這題基本上是小測資版的 UVa 10298。因為測資極小,因此直接從 i = 1 開始,檢測字串是否每 i 次便重複一次。除此之外,必須確定 i 是 strlen 的因數,否則會誤判 abcabcab 之類的字串。
This problem is essentially UVa10298 with a smaller input. Because the inputs are small, we can start from i = 1 and see if the string repeats itself with a period of i. Also, it is necessary to check if i is a divider of strlen, otherwise the results of strings like abcabcab would be wrong.
值得一提的是,我一開始用的演算法是讀取字元,若和 str[p] 相等便將 p 加一,否則將 p 歸零。不過,如此對如 abaaababaaab 等字串便會失效。為了參考,我也將此版本的程式碼貼於正確版本之後。

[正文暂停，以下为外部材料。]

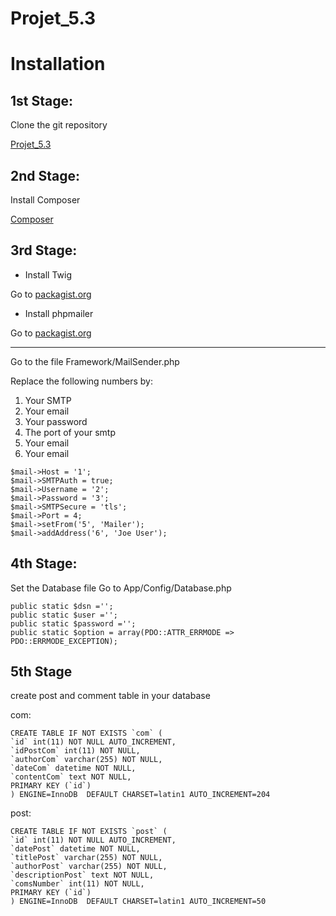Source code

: # Projet_5.3

# Installation

## 1st Stage: 

Clone the git repository

[Projet_5.3](https://github.com/onlynks/Projet_5.3)

## 2nd Stage:

Install Composer

[Composer](https://getcomposer.org/download/)

## 3rd Stage:

* Install Twig

Go to [packagist.org](https://packagist.org/packages/twig/twig)

* Install phpmailer

Go to [packagist.org](https://packagist.org/packages/phpmailer/phpmailer)

-------------------------------------------------------------------------

Go to the file Framework/MailSender.php

Replace the following numbers by:
1. Your SMTP
2. Your email
3. Your password
4. The port of your smtp
5. Your email
6. Your email

```
$mail->Host = '1';
$mail->SMTPAuth = true;
$mail->Username = '2';
$mail->Password = '3';
$mail->SMTPSecure = 'tls';
$mail->Port = 4;
$mail->setFrom('5', 'Mailer');
$mail->addAddress('6', 'Joe User');
```
## 4th Stage:

Set the Database file
Go to App/Config/Database.php

```
public static $dsn ='';
public static $user ='';
public static $password ='';
public static $option = array(PDO::ATTR_ERRMODE => PDO::ERRMODE_EXCEPTION);
```

## 5th Stage
create post and comment table in your database

com:

```
CREATE TABLE IF NOT EXISTS `com` (
`id` int(11) NOT NULL AUTO_INCREMENT,
`idPostCom` int(11) NOT NULL,
`authorCom` varchar(255) NOT NULL,
`dateCom` datetime NOT NULL,
`contentCom` text NOT NULL,
PRIMARY KEY (`id`)
) ENGINE=InnoDB  DEFAULT CHARSET=latin1 AUTO_INCREMENT=204
```

post:

```
CREATE TABLE IF NOT EXISTS `post` (
`id` int(11) NOT NULL AUTO_INCREMENT,
`datePost` datetime NOT NULL,
`titlePost` varchar(255) NOT NULL,
`authorPost` varchar(255) NOT NULL,
`descriptionPost` text NOT NULL,
`comsNumber` int(11) NOT NULL,
PRIMARY KEY (`id`)
) ENGINE=InnoDB  DEFAULT CHARSET=latin1 AUTO_INCREMENT=50
```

One thing worth noting is that the algorithm I was using at first works by reading character by character. If the character is the same as str[p], p is incremented, otherwise p is reset to zero. However, this method fails on strings like abaaababaaab. For reference, I’ll post this version of the code under the correct version.
UVa Link
#include <iostream>
#include <cstring>
int main() {
std::cin.tie(0);
std::ios_base::sync_with_stdio(0);
int t;
std::cin >> t;
while (t--) {
char str[100];
std::cin >> str;
int len = strlen(str), i;
for (i = 1; i <= len; i++) {
if (len % i == 0) {
bool isPeriod = true;
for (int j = 0; j < len; j++) {
if (str[j] != str[j % i]) {
isPeriod = false;
break;
}
}
if (isPeriod) break;
}
}
std::cout << i << '\n';
if (t) std::cout << '\n';
}
}
Failed Version
#include <iostream>
int getChr() {
static char buf[1 << 20], *p = buf, *end = buf;
if (p == end) {
if ((end = buf + fread(buf, 1, 1 << 20, stdin)) == buf) return -1;
p = buf;
}
return *p++;
}
int main() {
std::cin.tie(0);
int t;
std::cin >> t;
while (t--) {
char c, arr[100];
int repeatPos = 0, resetPos = 0, count = 1, i;
while ((arr[0] = getChr()) == '\n');
for (i = 1; (arr[i] = getChr()) != '\n'; i++) {
if (arr[repeatPos] == arr[i]) {
if (repeatPos == 0 && count == 1) resetPos = i - 1;
if (repeatPos == resetPos) {
repeatPos = -1;
count++;
}
repeatPos++;
} else {
repeatPos = 0;
resetPos = 0;
count = 1;
}
}
std::cout << ((repeatPos == 0) ? (i / count) : i) << '\n';
if (t) std::cout << '\n';
}
}